When Jefferson leaves, Oglethorpe tells me to stay at my desk until he is able to verify Thomas Jefferson’s creditworthiness.
An hour later, a very sheepish Edward Oglethorpe calls me into his office and offers to reinstate me with full benefits and a modest raise.
I tell him I’ll need to take a couple days off to consider his offer. I’ll give him my decision by noon on Friday.
Then I blow him an air kiss and walk out the front door before his head explodes.
Chapter 11
It’s Friday morning, and all is right with the world. Lissie and I are in the kitchen again, having coffee.
“You think he’ll show?”
“I do.”
“Have you learned anything more about him?”
“Nothing more than I’ve told you.”
After leaving the bank on Tuesday, I’d spent two hours researching Thomas Jefferson, of Simcoe, Jefferson Development. It had taken only minutes on the internet to learn that Mr. Jefferson had recently announced his intentions to build a hotel and casino on the Ohio River to compete with the Horseshoe Southern Indiana gaming complex.
“Any idea how he got your name?”
“Best guess, Mrs. Blankenship recommended me.”
“Did you ask her about it?”
“No.”
“Why not?”
“I figured if she wanted me to know, she’d have told me.”
“And she recommended you over every other loan officer in Louisville because?”
“You just want me to say it.”
“I do.”
“She likes the cut of my jib.”
“Uh huh.” Lissie takes a sip of coffee. I like what I see in her eyes these days when she looks at me. There had always been love, but now there’s something else. Respect. Or maybe I respect myself more, and she’s reflecting that.
“Tell me again about her hat.”
I do, and she laughs.
“I still don’t believe you about the hat,” she says.

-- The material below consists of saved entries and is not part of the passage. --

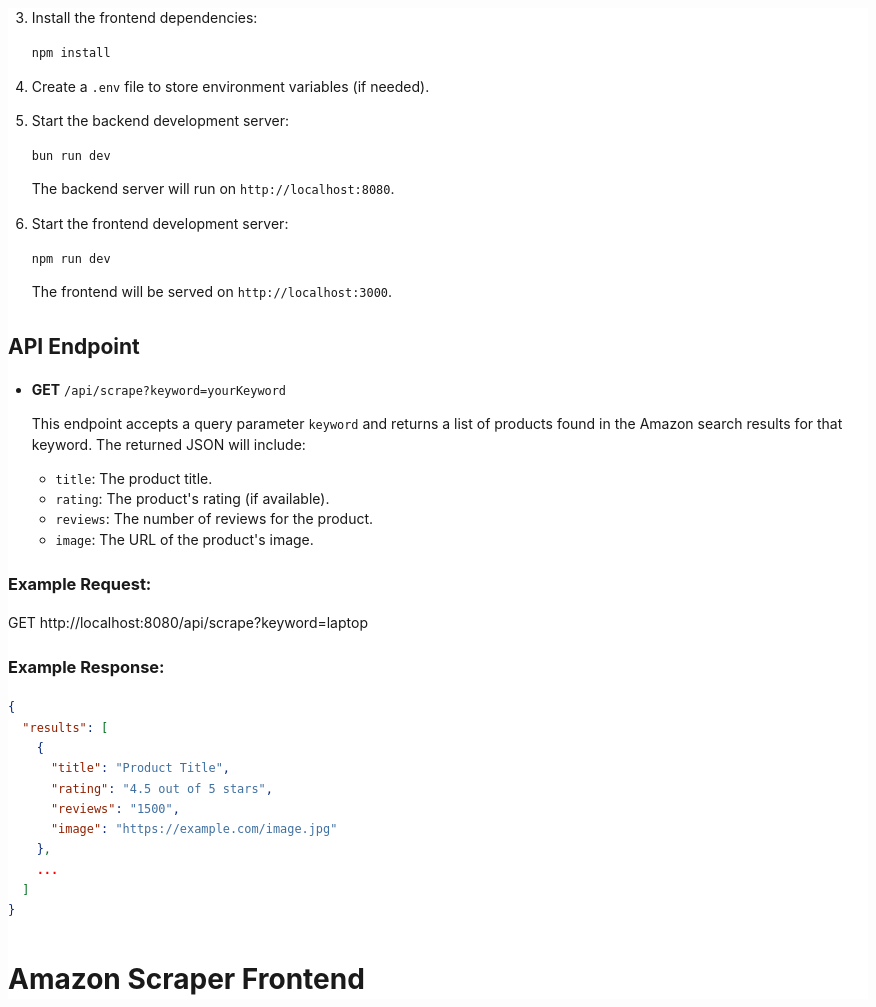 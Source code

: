 3. Install the frontend dependencies:

    ```bash
    npm install
    ```

4. Create a `.env` file to store environment variables (if needed).

5. Start the backend development server:

    ```bash
    bun run dev
    ```

    The backend server will run on `http://localhost:8080`.

6. Start the frontend development server:

    ```bash
    npm run dev
    ```

    The frontend will be served on `http://localhost:3000`.

## API Endpoint

- **GET** `/api/scrape?keyword=yourKeyword`
  
  This endpoint accepts a query parameter `keyword` and returns a list of products found in the Amazon search results for that keyword. The returned JSON will include:

  - `title`: The product title.
  - `rating`: The product's rating (if available).
  - `reviews`: The number of reviews for the product.
  - `image`: The URL of the product's image.

### Example Request:
GET http://localhost:8080/api/scrape?keyword=laptop

### Example Response:

```json
{
  "results": [
    {
      "title": "Product Title",
      "rating": "4.5 out of 5 stars",
      "reviews": "1500",
      "image": "https://example.com/image.jpg"
    },
    ...
  ]
}
```

# Amazon Scraper Frontend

Wednesday and Thursday I attacked Lissie’s “honey do” list of minor repairs I’d been putting off for the past year. I also got my car to the shop for the oil change and replacement tire I needed. With the raise I’d been promised, I bought a cable subscription and bonded with the all-sports channel I’d coveted for years.

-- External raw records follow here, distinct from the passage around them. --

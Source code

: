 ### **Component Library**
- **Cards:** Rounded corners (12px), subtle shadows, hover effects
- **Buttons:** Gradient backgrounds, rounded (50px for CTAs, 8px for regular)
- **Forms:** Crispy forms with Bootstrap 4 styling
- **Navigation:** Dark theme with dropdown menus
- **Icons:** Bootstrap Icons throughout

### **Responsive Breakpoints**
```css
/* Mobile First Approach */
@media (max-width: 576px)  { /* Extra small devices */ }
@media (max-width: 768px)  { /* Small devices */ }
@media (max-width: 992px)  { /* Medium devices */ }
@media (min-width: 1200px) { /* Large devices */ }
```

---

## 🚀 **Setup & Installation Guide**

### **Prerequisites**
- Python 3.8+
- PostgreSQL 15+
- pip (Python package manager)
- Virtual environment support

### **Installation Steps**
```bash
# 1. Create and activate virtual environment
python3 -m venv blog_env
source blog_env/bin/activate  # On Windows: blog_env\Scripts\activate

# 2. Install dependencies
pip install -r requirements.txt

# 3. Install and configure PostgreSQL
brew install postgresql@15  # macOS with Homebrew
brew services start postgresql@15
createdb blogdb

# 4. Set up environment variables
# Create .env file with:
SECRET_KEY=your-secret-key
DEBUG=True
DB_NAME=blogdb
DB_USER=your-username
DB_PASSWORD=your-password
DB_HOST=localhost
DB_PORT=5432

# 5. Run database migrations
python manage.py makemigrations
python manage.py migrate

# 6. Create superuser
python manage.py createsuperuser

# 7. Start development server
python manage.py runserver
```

Lissie looks at her watch and says, “What time are you going in today?”
“Eleven should be late enough to make Oglethorpe sweat.”
“Don’t push him too far. He’s been known to steal your clients before.”
“I’ve got it covered.”
“What time will you be home today?”
“No later than six. Why?”
“Are you kidding me?”
“Oh yeah. The concert.”
“We need to leave by seven-thirty at the latest.”
“No problem.”
Chapter 12
It’s twelve-thirty and I’m with Mr. Jefferson. In a limousine, not my office.
A half hour ago he entered the bank, handed Oglethorpe his loan application, and said, “Mr. Oglethorpe, if you have no objection, I plan to team up with Mr. Pancake for a round of golf against my partner, Ben Simcoe, and our CFO, Tony Blair.”
“Tony Blair,” he said. “Like the Prime Minister.”
Jefferson nodded. “How long will it take to process my loan request?”
“Dealing as you are with Buddy, ten full days. Or we could bypass him and put you in play this very afternoon.”
“Tempting,” Jefferson said. “But I can wait.”
Thomas Jefferson caught a ride with me to Louis Challa’s Italian Restaurant, where we picked up panini sandwiches to go. Then the limo pulled up, so we left my car at the restaurant, and here we are.
Jefferson and I are the only passengers in the limo. There’s a mini bar and TV on the right wall, and an outrageously long seat on the left that curves into a bench opposite us. For easy access, there’s a third cabin door where that seat ends. From my vantage point I can see the back and side of the embroidered cap our driver is wearing.
A hundred “pin pricks” of fiber optic lighting in the ceiling switches from purple to blue, as does the plastic tube bordering the windows.